Although it would be possible to use BigInt for this, GMP has been used instead to quicken up the search but even so still takes 110 seconds to run.
import "./gmp" for Mpz
var digitSum = Fn.new { |bi|
var sum = 0
for (d in bi.toString.bytes) {
sum = sum + d - 48
}
return sum
}
var expDigitSums = Fn.new { |numNeeded, minWays, maxPower|
var i = Mpz.one
var c = 0
var n = Mpz.new()
while (c < numNeeded) {
i.inc
n.set(i)
var res = []
for (p in 2..maxPower) {
n.mul(i)
var ds = digitSum.call(n)
if (i == ds) {
res.add("%(i)^%(p)")
}
}
if (res.count >= minWays) {
System.print(res.join(", "))
c = c + 1
}
}
}
System.print("First twenty-five integers that are equal to the digital sum of that integer raised to some power:")
expDigitSums.call(25, 1, 100)
System.print("\nFirst thirty that satisfy that condition in three or more ways:")

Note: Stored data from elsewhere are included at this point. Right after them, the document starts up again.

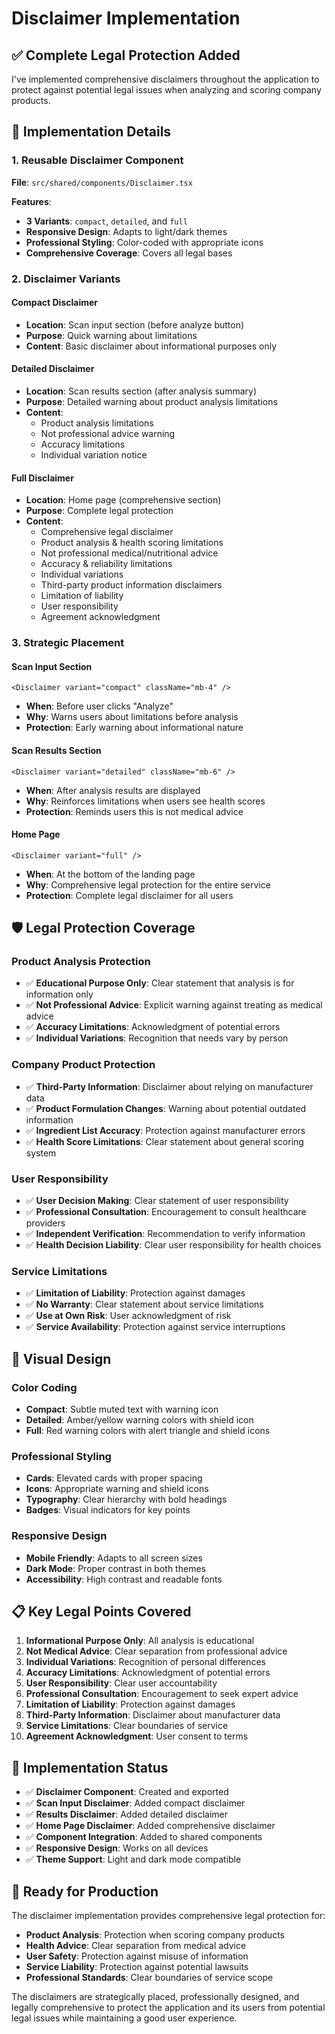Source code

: # Disclaimer Implementation

## ✅ **Complete Legal Protection Added**

I've implemented comprehensive disclaimers throughout the application to protect against potential legal issues when analyzing and scoring company products.

## 🔧 **Implementation Details**

### **1. Reusable Disclaimer Component**
**File**: `src/shared/components/Disclaimer.tsx`

**Features**:
- **3 Variants**: `compact`, `detailed`, and `full`
- **Responsive Design**: Adapts to light/dark themes
- **Professional Styling**: Color-coded with appropriate icons
- **Comprehensive Coverage**: Covers all legal bases

### **2. Disclaimer Variants**

#### **Compact Disclaimer**
- **Location**: Scan input section (before analyze button)
- **Purpose**: Quick warning about limitations
- **Content**: Basic disclaimer about informational purposes only

#### **Detailed Disclaimer**
- **Location**: Scan results section (after analysis summary)
- **Purpose**: Detailed warning about product analysis limitations
- **Content**: 
  - Product analysis limitations
  - Not professional advice warning
  - Accuracy limitations
  - Individual variation notice

#### **Full Disclaimer**
- **Location**: Home page (comprehensive section)
- **Purpose**: Complete legal protection
- **Content**: 
  - Comprehensive legal disclaimer
  - Product analysis & health scoring limitations
  - Not professional medical/nutritional advice
  - Accuracy & reliability limitations
  - Individual variations
  - Third-party product information disclaimers
  - Limitation of liability
  - User responsibility
  - Agreement acknowledgment

### **3. Strategic Placement**

#### **Scan Input Section**
```tsx
<Disclaimer variant="compact" className="mb-4" />
```
- **When**: Before user clicks "Analyze"
- **Why**: Warns users about limitations before analysis
- **Protection**: Early warning about informational nature

#### **Scan Results Section**
```tsx
<Disclaimer variant="detailed" className="mb-6" />
```
- **When**: After analysis results are displayed
- **Why**: Reinforces limitations when users see health scores
- **Protection**: Reminds users this is not medical advice

#### **Home Page**
```tsx
<Disclaimer variant="full" />
```
- **When**: At the bottom of the landing page
- **Why**: Comprehensive legal protection for the entire service
- **Protection**: Complete legal disclaimer for all users

## 🛡️ **Legal Protection Coverage**

### **Product Analysis Protection**
- ✅ **Educational Purpose Only**: Clear statement that analysis is for information only
- ✅ **Not Professional Advice**: Explicit warning against treating as medical advice
- ✅ **Accuracy Limitations**: Acknowledgment of potential errors
- ✅ **Individual Variations**: Recognition that needs vary by person

### **Company Product Protection**
- ✅ **Third-Party Information**: Disclaimer about relying on manufacturer data
- ✅ **Product Formulation Changes**: Warning about potential outdated information
- ✅ **Ingredient List Accuracy**: Protection against manufacturer errors
- ✅ **Health Score Limitations**: Clear statement about general scoring system

### **User Responsibility**
- ✅ **User Decision Making**: Clear statement of user responsibility
- ✅ **Professional Consultation**: Encouragement to consult healthcare providers
- ✅ **Independent Verification**: Recommendation to verify information
- ✅ **Health Decision Liability**: Clear user responsibility for health choices

### **Service Limitations**
- ✅ **Limitation of Liability**: Protection against damages
- ✅ **No Warranty**: Clear statement about service limitations
- ✅ **Use at Own Risk**: User acknowledgment of risk
- ✅ **Service Availability**: Protection against service interruptions

## 🎨 **Visual Design**

### **Color Coding**
- **Compact**: Subtle muted text with warning icon
- **Detailed**: Amber/yellow warning colors with shield icon
- **Full**: Red warning colors with alert triangle and shield icons

### **Professional Styling**
- **Cards**: Elevated cards with proper spacing
- **Icons**: Appropriate warning and shield icons
- **Typography**: Clear hierarchy with bold headings
- **Badges**: Visual indicators for key points

### **Responsive Design**
- **Mobile Friendly**: Adapts to all screen sizes
- **Dark Mode**: Proper contrast in both themes
- **Accessibility**: High contrast and readable fonts

## 📋 **Key Legal Points Covered**

1. **Informational Purpose Only**: All analysis is educational
2. **Not Medical Advice**: Clear separation from professional advice
3. **Individual Variations**: Recognition of personal differences
4. **Accuracy Limitations**: Acknowledgment of potential errors
5. **User Responsibility**: Clear user accountability
6. **Professional Consultation**: Encouragement to seek expert advice
7. **Limitation of Liability**: Protection against damages
8. **Third-Party Information**: Disclaimer about manufacturer data
9. **Service Limitations**: Clear boundaries of service
10. **Agreement Acknowledgment**: User consent to terms

## 🔄 **Implementation Status**

- ✅ **Disclaimer Component**: Created and exported
- ✅ **Scan Input Disclaimer**: Added compact disclaimer
- ✅ **Results Disclaimer**: Added detailed disclaimer  
- ✅ **Home Page Disclaimer**: Added comprehensive disclaimer
- ✅ **Component Integration**: Added to shared components
- ✅ **Responsive Design**: Works on all devices
- ✅ **Theme Support**: Light and dark mode compatible

## 🚀 **Ready for Production**

The disclaimer implementation provides comprehensive legal protection for:

- **Product Analysis**: Protection when scoring company products
- **Health Advice**: Clear separation from medical advice
- **User Safety**: Protection against misuse of information
- **Service Liability**: Protection against potential lawsuits
- **Professional Standards**: Clear boundaries of service scope

The disclaimers are strategically placed, professionally designed, and legally comprehensive to protect the application and its users from potential legal issues while maintaining a good user experience.
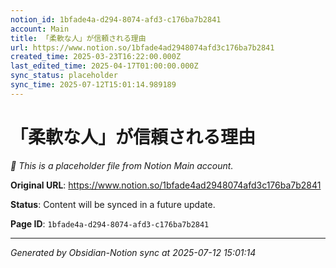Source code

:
 ```yaml
---
notion_id: 1bfade4a-d294-8074-afd3-c176ba7b2841
account: Main
title: 「柔軟な人」が信頼される理由
url: https://www.notion.so/1bfade4ad2948074afd3c176ba7b2841
created_time: 2025-03-23T16:22:00.000Z
last_edited_time: 2025-04-17T01:00:00.000Z
sync_status: placeholder
sync_time: 2025-07-12T15:01:14.989189
---
```


# 「柔軟な人」が信頼される理由

*🔄 This is a placeholder file from Notion Main account.*

**Original URL**: https://www.notion.so/1bfade4ad2948074afd3c176ba7b2841

**Status**: Content will be synced in a future update.

**Page ID**: `1bfade4a-d294-8074-afd3-c176ba7b2841`

---

*Generated by Obsidian-Notion sync at 2025-07-12 15:01:14*
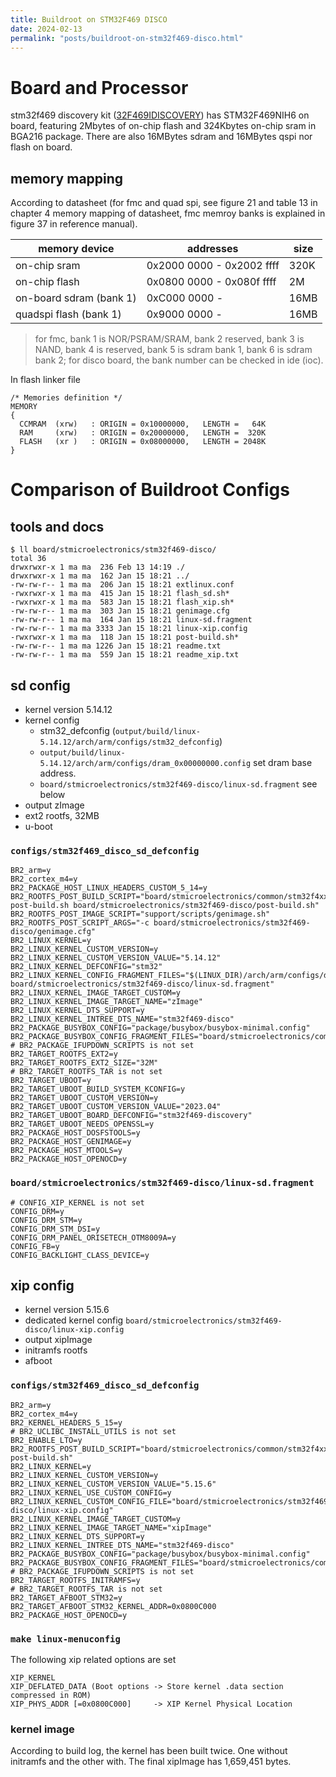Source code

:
```yaml
---
title: Buildroot on STM32F469 DISCO
date: 2024-02-13
permalink: "posts/buildroot-on-stm32f469-disco.html"
---
```


# Board and Processor

stm32f469 discovery kit ([32F469IDISCOVERY](https://www.st.com/en/evaluation-tools/32f469idiscovery.html)) has STM32F469NIH6 on board, featuring 2Mbytes of on-chip flash and 324Kbytes on-chip sram in BGA216 package.
There are also 16MBytes sdram and 16MBytes qspi nor flash on board.

## memory mapping

According to datasheet (for fmc and quad spi, see figure 21 and table 13 in chapter 4 memory mapping of datasheet, fmc memroy banks is explained in figure 37 in reference manual).

| memory device             | addresses                 | size |
|---------------------------|---------------------------|------|
| on-chip sram              | 0x2000 0000 - 0x2002 ffff | 320K |
| on-chip flash             | 0x0800 0000 - 0x080f ffff | 2M   |
| on-board sdram (bank 1)   | 0xC000 0000 -             | 16MB |
| quadspi flash (bank 1)    | 0x9000 0000 -             | 16MB |


> for fmc, bank 1 is NOR/PSRAM/SRAM, bank 2 reserved, bank 3 is NAND, bank 4 is reserved, bank 5 is sdram bank 1,
> bank 6 is sdram bank 2; for disco board, the bank number can be checked in ide (ioc).

In flash linker file
```
/* Memories definition */
MEMORY
{
  CCMRAM  (xrw)   : ORIGIN = 0x10000000,   LENGTH =   64K
  RAM     (xrw)   : ORIGIN = 0x20000000,   LENGTH =  320K
  FLASH   (xr )   : ORIGIN = 0x08000000,   LENGTH = 2048K
}
```

# Comparison of Buildroot Configs

## tools and docs

```
$ ll board/stmicroelectronics/stm32f469-disco/
total 36
drwxrwxr-x 1 ma ma  236 Feb 13 14:19 ./
drwxrwxr-x 1 ma ma  162 Jan 15 18:21 ../
-rw-rw-r-- 1 ma ma  206 Jan 15 18:21 extlinux.conf
-rwxrwxr-x 1 ma ma  415 Jan 15 18:21 flash_sd.sh*
-rwxrwxr-x 1 ma ma  583 Jan 15 18:21 flash_xip.sh*
-rw-rw-r-- 1 ma ma  303 Jan 15 18:21 genimage.cfg
-rw-rw-r-- 1 ma ma  164 Jan 15 18:21 linux-sd.fragment
-rw-rw-r-- 1 ma ma 3333 Jan 15 18:21 linux-xip.config
-rwxrwxr-x 1 ma ma  118 Jan 15 18:21 post-build.sh*
-rw-rw-r-- 1 ma ma 1226 Jan 15 18:21 readme.txt
-rw-rw-r-- 1 ma ma  559 Jan 15 18:21 readme_xip.txt
```

## sd config

- kernel version 5.14.12
- kernel config
  - stm32_defconfig (`output/build/linux-5.14.12/arch/arm/configs/stm32_defconfig`)
  - `output/build/linux-5.14.12/arch/arm/configs/dram_0x00000000.config` set dram base address.
  - `board/stmicroelectronics/stm32f469-disco/linux-sd.fragment` see below
- output zImage
- ext2 rootfs, 32MB
- u-boot

### `configs/stm32f469_disco_sd_defconfig`

```
BR2_arm=y
BR2_cortex_m4=y
BR2_PACKAGE_HOST_LINUX_HEADERS_CUSTOM_5_14=y
BR2_ROOTFS_POST_BUILD_SCRIPT="board/stmicroelectronics/common/stm32f4xx/stm32-post-build.sh board/stmicroelectronics/stm32f469-disco/post-build.sh"
BR2_ROOTFS_POST_IMAGE_SCRIPT="support/scripts/genimage.sh"
BR2_ROOTFS_POST_SCRIPT_ARGS="-c board/stmicroelectronics/stm32f469-disco/genimage.cfg"
BR2_LINUX_KERNEL=y
BR2_LINUX_KERNEL_CUSTOM_VERSION=y
BR2_LINUX_KERNEL_CUSTOM_VERSION_VALUE="5.14.12"
BR2_LINUX_KERNEL_DEFCONFIG="stm32"
BR2_LINUX_KERNEL_CONFIG_FRAGMENT_FILES="$(LINUX_DIR)/arch/arm/configs/dram_0x00000000.config board/stmicroelectronics/stm32f469-disco/linux-sd.fragment"
BR2_LINUX_KERNEL_IMAGE_TARGET_CUSTOM=y
BR2_LINUX_KERNEL_IMAGE_TARGET_NAME="zImage"
BR2_LINUX_KERNEL_DTS_SUPPORT=y
BR2_LINUX_KERNEL_INTREE_DTS_NAME="stm32f469-disco"
BR2_PACKAGE_BUSYBOX_CONFIG="package/busybox/busybox-minimal.config"
BR2_PACKAGE_BUSYBOX_CONFIG_FRAGMENT_FILES="board/stmicroelectronics/common/stm32f4xx/busybox.fragment"
# BR2_PACKAGE_IFUPDOWN_SCRIPTS is not set
BR2_TARGET_ROOTFS_EXT2=y
BR2_TARGET_ROOTFS_EXT2_SIZE="32M"
# BR2_TARGET_ROOTFS_TAR is not set
BR2_TARGET_UBOOT=y
BR2_TARGET_UBOOT_BUILD_SYSTEM_KCONFIG=y
BR2_TARGET_UBOOT_CUSTOM_VERSION=y
BR2_TARGET_UBOOT_CUSTOM_VERSION_VALUE="2023.04"
BR2_TARGET_UBOOT_BOARD_DEFCONFIG="stm32f469-discovery"
BR2_TARGET_UBOOT_NEEDS_OPENSSL=y
BR2_PACKAGE_HOST_DOSFSTOOLS=y
BR2_PACKAGE_HOST_GENIMAGE=y
BR2_PACKAGE_HOST_MTOOLS=y
BR2_PACKAGE_HOST_OPENOCD=y
```

### `board/stmicroelectronics/stm32f469-disco/linux-sd.fragment`

```
# CONFIG_XIP_KERNEL is not set
CONFIG_DRM=y
CONFIG_DRM_STM=y
CONFIG_DRM_STM_DSI=y
CONFIG_DRM_PANEL_ORISETECH_OTM8009A=y
CONFIG_FB=y
CONFIG_BACKLIGHT_CLASS_DEVICE=y
```

## xip config

- kernel version 5.15.6
- dedicated kernel config `board/stmicroelectronics/stm32f469-disco/linux-xip.config`
- output xipImage
- initramfs rootfs
- afboot

### `configs/stm32f469_disco_sd_defconfig`

```
BR2_arm=y
BR2_cortex_m4=y
BR2_KERNEL_HEADERS_5_15=y
# BR2_UCLIBC_INSTALL_UTILS is not set
BR2_ENABLE_LTO=y
BR2_ROOTFS_POST_BUILD_SCRIPT="board/stmicroelectronics/common/stm32f4xx/stm32-post-build.sh"
BR2_LINUX_KERNEL=y
BR2_LINUX_KERNEL_CUSTOM_VERSION=y
BR2_LINUX_KERNEL_CUSTOM_VERSION_VALUE="5.15.6"
BR2_LINUX_KERNEL_USE_CUSTOM_CONFIG=y
BR2_LINUX_KERNEL_CUSTOM_CONFIG_FILE="board/stmicroelectronics/stm32f469-disco/linux-xip.config"
BR2_LINUX_KERNEL_IMAGE_TARGET_CUSTOM=y
BR2_LINUX_KERNEL_IMAGE_TARGET_NAME="xipImage"
BR2_LINUX_KERNEL_DTS_SUPPORT=y
BR2_LINUX_KERNEL_INTREE_DTS_NAME="stm32f469-disco"
BR2_PACKAGE_BUSYBOX_CONFIG="package/busybox/busybox-minimal.config"
BR2_PACKAGE_BUSYBOX_CONFIG_FRAGMENT_FILES="board/stmicroelectronics/common/stm32f4xx/busybox.fragment"
# BR2_PACKAGE_IFUPDOWN_SCRIPTS is not set
BR2_TARGET_ROOTFS_INITRAMFS=y
# BR2_TARGET_ROOTFS_TAR is not set
BR2_TARGET_AFBOOT_STM32=y
BR2_TARGET_AFBOOT_STM32_KERNEL_ADDR=0x0800C000
BR2_PACKAGE_HOST_OPENOCD=y
```

### `make linux-menuconfig`

The following xip related options are set
```
XIP_KERNEL
XIP_DEFLATED_DATA (Boot options -> Store kernel .data section compressed in ROM)
XIP_PHYS_ADDR [=0x0800C000]     -> XIP Kernel Physical Location
```



### kernel image

According to build log, the kernel has been built twice. One without initramfs and the other with. The final xipImage has 1,659,451 bytes.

expDigitSums.call(30, 3, 500)
- Output:
First twenty-five integers that are equal to the digital sum of that integer raised to some power: 7^4 8^3 9^2 17^3 18^3, 18^6, 18^7 20^13 22^4 25^4 26^3 27^3, 27^7 28^4, 28^5 31^7 34^7 35^5 36^4, 36^5 40^13 43^7 45^6 46^5, 46^8 53^7 54^6, 54^8, 54^9 58^7 63^8 64^6 68^7 First thirty that satisfy that condition in three or more ways: 18^3, 18^6, 18^7 54^6, 54^8, 54^9 90^19, 90^20, 90^21, 90^22, 90^28 107^11, 107^13, 107^15 181^16, 181^18, 181^19, 181^20 360^45, 360^46, 360^49, 360^51 370^48, 370^54, 370^57, 370^59 388^32, 388^35, 388^36 523^39, 523^42, 523^44, 523^45 603^44, 603^47, 603^54 667^48, 667^54, 667^58 793^57, 793^60, 793^64 1062^72, 1062^77, 1062^81 1134^78, 1134^80, 1134^82, 1134^86 1359^92, 1359^98, 1359^102 1827^121, 1827^126, 1827^131 1828^123, 1828^127, 1828^132 2116^140, 2116^143, 2116^147 2330^213, 2330^215, 2330^229 2430^217, 2430^222, 2430^223, 2430^229, 2430^230 2557^161, 2557^166, 2557^174 2610^228, 2610^244, 2610^246 2656^170, 2656^172, 2656^176 2700^406, 2700^414, 2700^420, 2700^427 2871^177, 2871^189, 2871^190 2934^191, 2934^193, 2934^195 3077^187, 3077^193, 3077^199 3222^189, 3222^202, 3222^210 3231^203, 3231^207, 3231^209 3448^215, 3448^221, 3448^227
After studying changes in the digital sum as the power increases, one thing I've noticed is that once you get past the first 10 powers, if the point is reached when the digital sum is more than twice the number then it seems to be safe to bail out at that point.
So, if we change the expDigitSums function to the following:
var expDigitSums = Fn.new { |numNeeded, minWays, maxPower|
var i = Mpz.one
var c = 0
var n = Mpz.new()
while (c < numNeeded) {
i.inc
n.set(i)
var res = []
for (p in 2..maxPower) {
n.mul(i)
var ds = digitSum.call(n)
if (i == ds) {
res.add("%(i)^%(p)")
}
if (p > 10 && i * 2 < ds) break // added this line
}
if (res.count >= minWays) {
System.print(res.join(", "))
c = c + 1
}
}
}
the output is the same but the time taken comes down to 36 seconds.
Not very scientific but neither for that matter is guessing how many powers to test.